自分で書いた小説を、頭の中で騒ぎ出した人物の言葉を紙に書き留めているだけだ、などとのたまう友人に言い返した。


「そういうものなんだよ。話が勝手に俺の頭の中に浮かんできて、ここから出せと叫ぶ。煩くて仕方がないから、紙に起こして外に出してやるのさ。そうすれば静かになるからね。作家なんてそんなもんだよ」


そんなことを言われても納得がいかない。


「もっと苦労して話を練り上げていくもんじゃないのか。いろいろ調べたり登場人物の心情を想像したり」


俺の想像する作家はそうだ。

あらすじを何度も書き直し、いろいろ細かい設定についてまで調べ、時には登場人物と同じシチュエーションに身を置く。

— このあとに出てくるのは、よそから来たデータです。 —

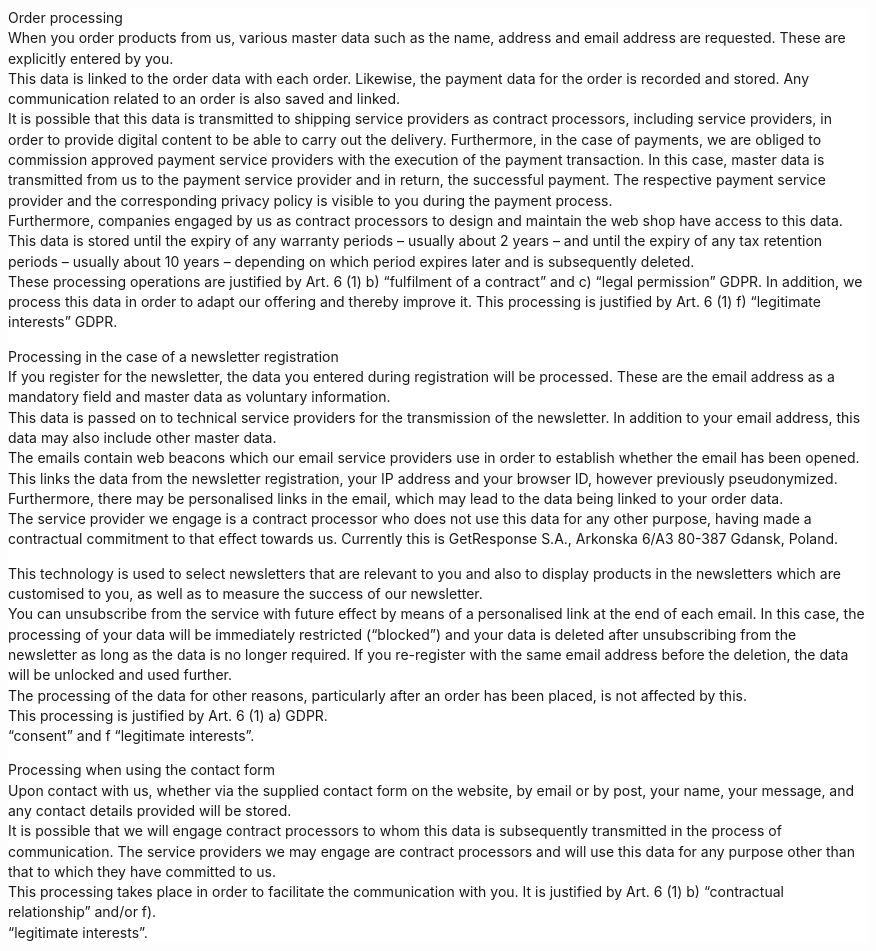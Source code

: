 Order processing  
When you order products from us, various master data such as the name, address and email address are requested. These are explicitly entered by you.  
This data is linked to the order data with each order. Likewise, the payment data for the order is recorded and stored. Any communication related to an order is also saved and linked.  
It is possible that this data is transmitted to shipping service providers as contract processors, including service providers, in order to provide digital content to be able to carry out the delivery. Furthermore, in the case of payments, we are obliged to commission approved payment service providers with the execution of the payment transaction. In this case, master data is transmitted from us to the payment service provider and in return, the successful payment. The respective payment service provider and the corresponding privacy policy is visible to you during the payment process.  
Furthermore, companies engaged by us as contract processors to design and maintain the web shop have access to this data.  
This data is stored until the expiry of any warranty periods – usually about 2 years – and until the expiry of any tax retention periods – usually about 10 years – depending on which period expires later and is subsequently deleted.  
These processing operations are justified by Art. 6 (1) b) “fulfilment of a contract” and c) “legal permission” GDPR. In addition, we process this data in order to adapt our offering and thereby improve it. This processing is justified by Art. 6 (1) f) “legitimate interests” GDPR.

Processing in the case of a newsletter registration  
If you register for the newsletter, the data you entered during registration will be processed. These are the email address as a mandatory field and master data as voluntary information.  
This data is passed on to technical service providers for the transmission of the newsletter. In addition to your email address, this data may also include other master data.  
The emails contain web beacons which our email service providers use in order to establish whether the email has been opened. This links the data from the newsletter registration, your IP address and your browser ID, however previously pseudonymized. Furthermore, there may be personalised links in the email, which may lead to the data being linked to your order data.  
The service provider we engage is a contract processor who does not use this data for any other purpose, having made a contractual commitment to that effect towards us. Currently this is GetResponse S.A., Arkonska 6/A3 80-387 Gdansk, Poland.

This technology is used to select newsletters that are relevant to you and also to display products in the newsletters which are customised to you, as well as to measure the success of our newsletter.  
You can unsubscribe from the service with future effect by means of a personalised link at the end of each email. In this case, the processing of your data will be immediately restricted (“blocked”) and your data is deleted after unsubscribing from the newsletter as long as the data is no longer required. If you re-register with the same email address before the deletion, the data will be unlocked and used further.  
The processing of the data for other reasons, particularly after an order has been placed, is not affected by this.  
This processing is justified by Art. 6 (1) a) GDPR.  
“consent” and f “legitimate interests”.

Processing when using the contact form  
Upon contact with us, whether via the supplied contact form on the website, by email or by post, your name, your message, and any contact details provided will be stored.  
It is possible that we will engage contract processors to whom this data is subsequently transmitted in the process of communication. The service providers we may engage are contract processors and will use this data for any purpose other than that to which they have committed to us.  
This processing takes place in order to facilitate the communication with you. It is justified by Art. 6 (1) b) “contractual relationship” and/or f).  
“legitimate interests”.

「そういう作家もいるのかもしれないが、わからんね。俺には俺のことしかわからん。他の作家に聞いてみたところで嘘をついているかもしれんしね」


それを聞いて少し意地悪な気分になる。


「ということは、君も嘘をついているかもしれないってことか」


ニヤリと笑ってみせると、友人は面倒臭そうに肩を竦めた。


「どうとでも勝手に取ればいい。信じるも信じないもおまえの勝手だよ」


どうでも良さそうに、詰まらなそうにそう返されてしまった。


失敗した。

どうもまだ、この新しい友人への接し方がよくわからない。



「しかしアレだね。おまえはまるで彼女に恋でもしているようだ」


しばし黙っていると、くすりと笑って今度は彼が僕をからかうように言った。

少しムッとする。

本の中の人物に恋をするなんて、とんだ変わり者じゃないか。


「そんなことはない。ちょっと素敵な女性だとは思うが、それだけだ」


「その言い方がまるで恋をしているようだと言っているんだよ」


彼は可笑しそうに声を上げて笑った。


「そんなはずないだろう。君の中から出てきた女性に恋をするなんて、まるで君に恋をしているようじゃないか」


腹が立って言い返すと、なぜか彼は一瞬唖然とした後、頭を抱えて呻いた。


「その言い方は止せ。ちょっと嫌過ぎる」


苦虫を噛み潰したような顔で、恨めし気にこちらを見ている。

その視線にざまを見ろと胸のすくような心地がしたが、直ぐに自分の言葉を思い返して、揃って頭を抱える羽目になった。


何を言っているんだ、僕は。


「悪かった」


しばらく二人して、気まずさから目を合わせられなかった。